Capital Gains and Losses
Questions and comments about tax rules for buying and selling stocks, mutual funds, real estate and other assets.
reverse mortgage?
Posted by: gejo48, February 1, 2017 08:34PM
Almost-70--yr.-old sibling lives alone (no other family) in FL, collects disability social security. Condo is fully paid, no other debts. Sibling is not well and upon passing (whenever that may come) wants to leave me the condo, but I don't really want it, and inheriting it would be difficult due to great distance, etc. Sibling wants to live out days in condo but still would like to leave me something. Sibling also has only a DIY will, naming our now-deceased parent as beneficiary and me as contingent beneficiary, is not very interested in dealing with own expenses past day-to-day stuff, and has asked me for ideas that would solve this situation without leaving me a burden.

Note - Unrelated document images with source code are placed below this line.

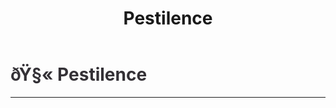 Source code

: ﻿---
lang: en-US
title: Pestilence
prev: Famine
next: RomanticRuthless
---

# <font color=#343136>ðŸ§« <b>Pestilence</b></font> <Badge text="Secondary" type="tip" vertical="middle"/>
---

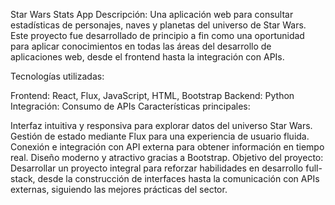 Star Wars Stats App
Descripción:
Una aplicación web para consultar estadísticas de personajes, naves y planetas del universo de Star Wars. Este proyecto fue desarrollado de principio a fin como una oportunidad para aplicar conocimientos en todas las áreas del desarrollo de aplicaciones web, desde el frontend hasta la integración con APIs.

Tecnologías utilizadas:

Frontend: React, Flux, JavaScript, HTML, Bootstrap
Backend: Python
Integración: Consumo de APIs
Características principales:

Interfaz intuitiva y responsiva para explorar datos del universo Star Wars.
Gestión de estado mediante Flux para una experiencia de usuario fluida.
Conexión e integración con API externa para obtener información en tiempo real.
Diseño moderno y atractivo gracias a Bootstrap.
Objetivo del proyecto:
Desarrollar un proyecto integral para reforzar habilidades en desarrollo full-stack, desde la construcción de interfaces hasta la comunicación con APIs externas, siguiendo las mejores prácticas del sector.
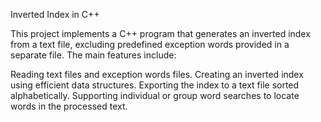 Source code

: Inverted Index in C++

This project implements a C++ program that generates an inverted index from a text file, excluding predefined exception words provided in a separate file. The main features include:

Reading text files and exception words files.
Creating an inverted index using efficient data structures.
Exporting the index to a text file sorted alphabetically.
Supporting individual or group word searches to locate words in the processed text.
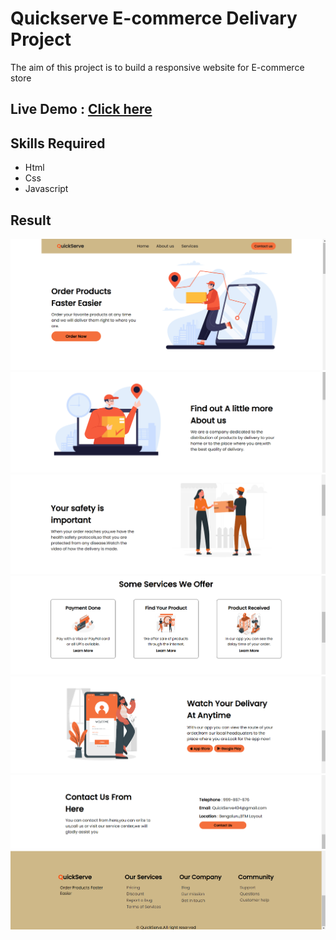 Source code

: # Quickserve E-commerce Delivary Project
<p>The aim of this project is  to build a responsive website for E-commerce store</p>

## Live Demo : [Click here](https://lucent-seahorse-d4f71b.netlify.app/)

## Skills Required
* Html
* Css 
* Javascript

## Result
![](results/Section1.png)
![](results/Section2.png)
![](results/Section3.png)
![](results/Section4.png)
![](results/Section5.png)
![](results/Section6.png)
![](results/Section7.png)
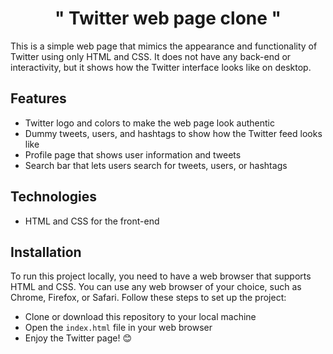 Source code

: <h1 align="center">"  Twitter web page clone "</h1>

This is a simple web page that mimics the appearance and functionality of Twitter using only HTML and CSS. It does not have any back-end or interactivity, but it shows how the Twitter interface looks like on desktop.

## Features

- Twitter logo and colors to make the web page look authentic
- Dummy tweets, users, and hashtags to show how the Twitter feed looks like
- Profile page that shows user information and tweets
- Search bar that lets users search for tweets, users, or hashtags

## Technologies

- HTML and CSS for the front-end


## Installation

To run this project locally, you need to have a web browser that supports HTML and CSS. You can use any web browser of your choice, such as Chrome, Firefox, or Safari. Follow these steps to set up the project:

- Clone or download this repository to your local machine
- Open the `index.html` file in your web browser
- Enjoy the Twitter page! 😊

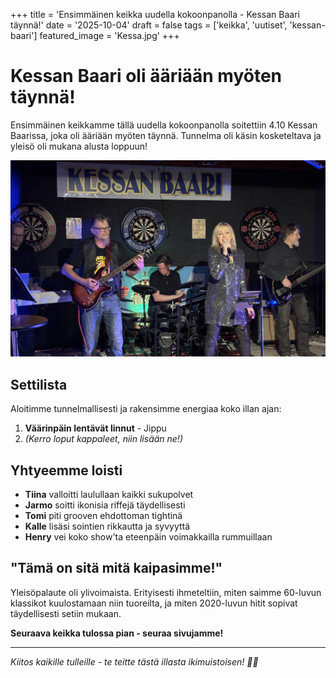 +++
title = 'Ensimmäinen keikka uudella kokoonpanolla - Kessan Baari täynnä!'
date = '2025-10-04'
draft = false
tags = ['keikka', 'uutiset', 'kessan-baari']
featured_image = 'Kessa.jpg'
+++

# Kessan Baari oli ääriään myöten täynnä!

Ensimmäinen keikkamme tällä uudella kokoonpanolla soitettiin 4.10 Kessan Baarissa, joka oli ääriään myöten täynnä. Tunnelma oli käsin kosketeltava ja yleisö oli mukana alusta loppuun!

![Icetribe esiintyy Kessan Baarissa täydelle salille](Kessa.jpg)

## Settilista

Aloitimme tunnelmallisesti ja rakensimme energiaa koko illan ajan:

1. **Väärinpäin lentävät linnut** - Jippu
2. *(Kerro loput kappaleet, niin lisään ne!)*

## Yhtyeemme loisti

- **Tiina** valloitti laulullaan kaikki sukupolvet
- **Jarmo** soitti ikonisia riffejä täydellisesti  
- **Tomi** piti grooven ehdottoman tightinä
- **Kalle** lisäsi sointien rikkautta ja syvyyttä
- **Henry** vei koko show'ta eteenpäin voimakkailla rummuillaan

## "Tämä on sitä mitä kaipasimme!"

Yleisöpalaute oli ylivoimaista. Erityisesti ihmeteltiin, miten saimme 60-luvun klassikot kuulostamaan niin tuoreilta, ja miten 2020-luvun hitit sopivat täydellisesti setiin mukaan.

**Seuraava keikka tulossa pian - seuraa sivujamme!**

---

*Kiitos kaikille tulleille - te teitte tästä illasta ikimuistoisen! 🎸🎤* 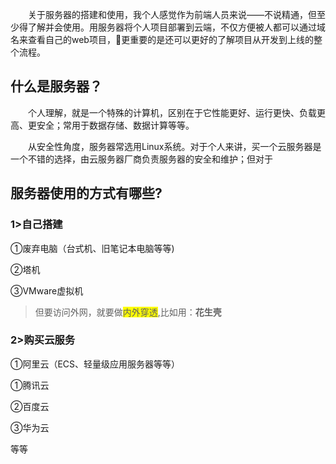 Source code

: &emsp;&emsp;关于服务器的搭建和使用，我个人感觉作为前端人员来说——不说精通，但至少得了解并会使用。用服务器将个人项目部署到云端，不仅方便被人都可以通过域名来查看自己的web项目，🍗更重要的是还可以更好的了解项目从开发到上线的整个流程。

## 什么是服务器？

&emsp;&emsp;个人理解，就是一个特殊的计算机，区别在于它性能更好、运行更快、负载更高、更安全；常用于数据存储、数据计算等等。

&emsp;&emsp;从安全性角度，服务器常选用Linux系统。对于个人来讲，买一个云服务器是一个不错的选择，由云服务器厂商负责服务器的安全和维护；但对于

## 服务器使用的方式有哪些?

### 1>自己搭建

①废弃电脑（台式机、旧笔记本电脑等等)

②塔机

③VMware虚拟机

> 但要访问外网，就要做<span style="background-color:yellow;">内外穿透</span>,比如用：**花生壳**

### 2>购买云服务

①阿里云（ECS、轻量级应用服务器等等）

①腾讯云

②百度云

③华为云

等等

I have heard that reverse mortgages are not generally regarded as a good idea, but Iím wondering if that might be siblingís best bet. If sibling gets a reverse mortgage, my understanding is that the reverse mortgage changes the ownership of the condo to the financial institution granting the mortgage, but the sibling will still be allowed to live in it until death as long as taxes and upkeep are paid all along. What would be ideal for sibling is to take the reverse mortgage, get the money for the condo as a single payment, put it in the bank, and use that money to live on, until death, at which point the reverse mortgage holder will simply take possession of the condo and there will be no money owed. So that would also eliminate my having to go through probate, sell the condo, etc.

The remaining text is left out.